**Dataset excerpts**
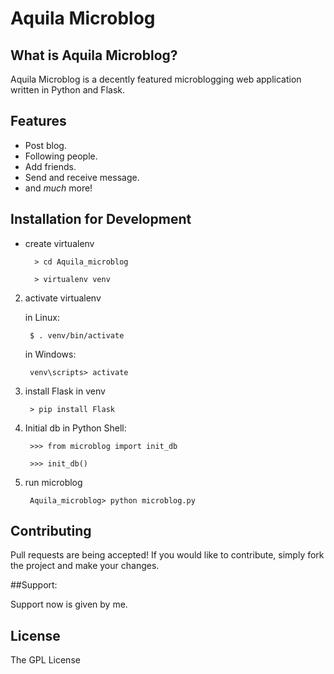 # Aquila Microblog

## What is Aquila Microblog?

Aquila Microblog is a decently featured microblogging web application written in Python and Flask.

## Features

* Post blog.
* Following people.
* Add friends.
* Send and receive message.
* and _much_ more!

## Installation for Development

* create virtualenv

	    > cd Aquila_microblog
	    
	    > virtualenv venv

2. activate virtualenv
    
    in Linux:
    	
    	$ . venv/bin/activate
    
    in Windows:
    
    	venv\scripts> activate

3. install Flask in venv

		> pip install Flask

4. Initial db in Python Shell:

		>>> from microblog import init_db
	
		>>> init_db()

5. run microblog

		Aquila_microblog> python microblog.py

## Contributing

Pull requests are being accepted! If you would like to contribute, simply fork
the project and make your changes.

##Support:

Support now is given by me.

## License

The GPL License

**Problem requirements**
Where a line above holds the string "virtualenv", copy that line.

**Problem solution**
* create virtualenv
	    > virtualenv venv
2. activate virtualenv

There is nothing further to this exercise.